Everything from the first line of the material below through the line containing "Mumps tritt insbesondere" is to be printed exactly, and nothing more.
*** Dataset ***
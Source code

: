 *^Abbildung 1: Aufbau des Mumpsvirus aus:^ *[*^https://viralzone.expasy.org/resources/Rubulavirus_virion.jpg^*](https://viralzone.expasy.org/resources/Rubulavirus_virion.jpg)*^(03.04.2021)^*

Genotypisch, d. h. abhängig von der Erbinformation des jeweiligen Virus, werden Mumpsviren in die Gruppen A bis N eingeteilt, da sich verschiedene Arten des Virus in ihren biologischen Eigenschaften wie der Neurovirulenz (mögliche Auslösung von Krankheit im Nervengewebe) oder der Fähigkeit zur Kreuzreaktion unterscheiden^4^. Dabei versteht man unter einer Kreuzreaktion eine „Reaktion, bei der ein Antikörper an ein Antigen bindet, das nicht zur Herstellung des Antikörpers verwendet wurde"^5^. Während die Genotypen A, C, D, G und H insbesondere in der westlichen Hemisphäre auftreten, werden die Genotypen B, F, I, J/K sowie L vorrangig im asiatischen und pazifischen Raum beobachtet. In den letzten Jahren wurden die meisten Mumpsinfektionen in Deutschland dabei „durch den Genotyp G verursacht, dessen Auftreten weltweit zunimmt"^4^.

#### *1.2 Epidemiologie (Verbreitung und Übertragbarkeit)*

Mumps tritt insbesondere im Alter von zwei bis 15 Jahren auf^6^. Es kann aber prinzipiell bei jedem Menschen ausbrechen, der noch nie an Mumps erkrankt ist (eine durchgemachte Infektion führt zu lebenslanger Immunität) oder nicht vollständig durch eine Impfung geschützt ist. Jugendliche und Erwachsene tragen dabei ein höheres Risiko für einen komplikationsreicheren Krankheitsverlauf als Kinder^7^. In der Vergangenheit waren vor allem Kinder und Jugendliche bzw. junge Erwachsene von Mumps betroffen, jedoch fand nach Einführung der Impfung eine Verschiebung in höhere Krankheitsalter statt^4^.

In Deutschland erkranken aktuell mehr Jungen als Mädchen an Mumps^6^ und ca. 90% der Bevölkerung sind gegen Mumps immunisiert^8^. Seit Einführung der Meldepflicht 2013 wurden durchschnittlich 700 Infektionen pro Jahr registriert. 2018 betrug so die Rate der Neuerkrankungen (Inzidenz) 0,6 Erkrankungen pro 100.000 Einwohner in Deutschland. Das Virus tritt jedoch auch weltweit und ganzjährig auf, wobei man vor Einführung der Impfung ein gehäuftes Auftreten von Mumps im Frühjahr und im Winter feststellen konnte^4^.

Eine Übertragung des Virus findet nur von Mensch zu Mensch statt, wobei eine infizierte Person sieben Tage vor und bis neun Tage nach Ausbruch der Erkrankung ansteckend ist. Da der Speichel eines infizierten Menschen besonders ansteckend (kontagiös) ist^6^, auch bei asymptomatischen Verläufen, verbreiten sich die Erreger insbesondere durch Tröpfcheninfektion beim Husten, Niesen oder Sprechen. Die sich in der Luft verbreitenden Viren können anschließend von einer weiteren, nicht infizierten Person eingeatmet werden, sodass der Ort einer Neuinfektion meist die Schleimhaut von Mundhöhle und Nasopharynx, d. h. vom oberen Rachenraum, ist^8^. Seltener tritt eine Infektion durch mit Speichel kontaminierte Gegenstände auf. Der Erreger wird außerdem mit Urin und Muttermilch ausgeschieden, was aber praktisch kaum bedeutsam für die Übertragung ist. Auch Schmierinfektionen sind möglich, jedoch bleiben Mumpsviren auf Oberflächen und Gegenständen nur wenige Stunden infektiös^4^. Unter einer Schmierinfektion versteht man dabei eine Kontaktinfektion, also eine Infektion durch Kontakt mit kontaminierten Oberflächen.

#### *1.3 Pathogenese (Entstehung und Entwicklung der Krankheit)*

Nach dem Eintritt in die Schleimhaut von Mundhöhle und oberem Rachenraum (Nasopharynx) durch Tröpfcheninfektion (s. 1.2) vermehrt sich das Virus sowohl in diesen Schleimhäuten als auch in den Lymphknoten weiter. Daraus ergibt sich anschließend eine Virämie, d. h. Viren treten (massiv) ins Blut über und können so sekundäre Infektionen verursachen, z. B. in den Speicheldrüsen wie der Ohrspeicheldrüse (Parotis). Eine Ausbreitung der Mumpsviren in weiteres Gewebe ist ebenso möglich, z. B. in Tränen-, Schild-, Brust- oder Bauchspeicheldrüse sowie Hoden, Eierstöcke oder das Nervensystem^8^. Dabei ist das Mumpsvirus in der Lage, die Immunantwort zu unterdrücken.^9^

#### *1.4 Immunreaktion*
***
* _Answer space_
Source code

: *^Abbildung 1: Aufbau des Mumpsvirus aus:^ *[*^https://viralzone.expasy.org/resources/Rubulavirus_virion.jpg^*](https://viralzone.expasy.org/resources/Rubulavirus_virion.jpg)*^(03.04.2021)^*

Genotypisch, d. h. abhängig von der Erbinformation des jeweiligen Virus, werden Mumpsviren in die Gruppen A bis N eingeteilt, da sich verschiedene Arten des Virus in ihren biologischen Eigenschaften wie der Neurovirulenz (mögliche Auslösung von Krankheit im Nervengewebe) oder der Fähigkeit zur Kreuzreaktion unterscheiden^4^. Dabei versteht man unter einer Kreuzreaktion eine „Reaktion, bei der ein Antikörper an ein Antigen bindet, das nicht zur Herstellung des Antikörpers verwendet wurde"^5^. Während die Genotypen A, C, D, G und H insbesondere in der westlichen Hemisphäre auftreten, werden die Genotypen B, F, I, J/K sowie L vorrangig im asiatischen und pazifischen Raum beobachtet. In den letzten Jahren wurden die meisten Mumpsinfektionen in Deutschland dabei „durch den Genotyp G verursacht, dessen Auftreten weltweit zunimmt"^4^.

#### *1.2 Epidemiologie (Verbreitung und Übertragbarkeit)*

Mumps tritt insbesondere im Alter von zwei bis 15 Jahren auf^6^. Es kann aber prinzipiell bei jedem Menschen ausbrechen, der noch nie an Mumps erkrankt ist (eine durchgemachte Infektion führt zu lebenslanger Immunität) oder nicht vollständig durch eine Impfung geschützt ist. Jugendliche und Erwachsene tragen dabei ein höheres Risiko für einen komplikationsreicheren Krankheitsverlauf als Kinder^7^. In der Vergangenheit waren vor allem Kinder und Jugendliche bzw. junge Erwachsene von Mumps betroffen, jedoch fand nach Einführung der Impfung eine Verschiebung in höhere Krankheitsalter statt^4^.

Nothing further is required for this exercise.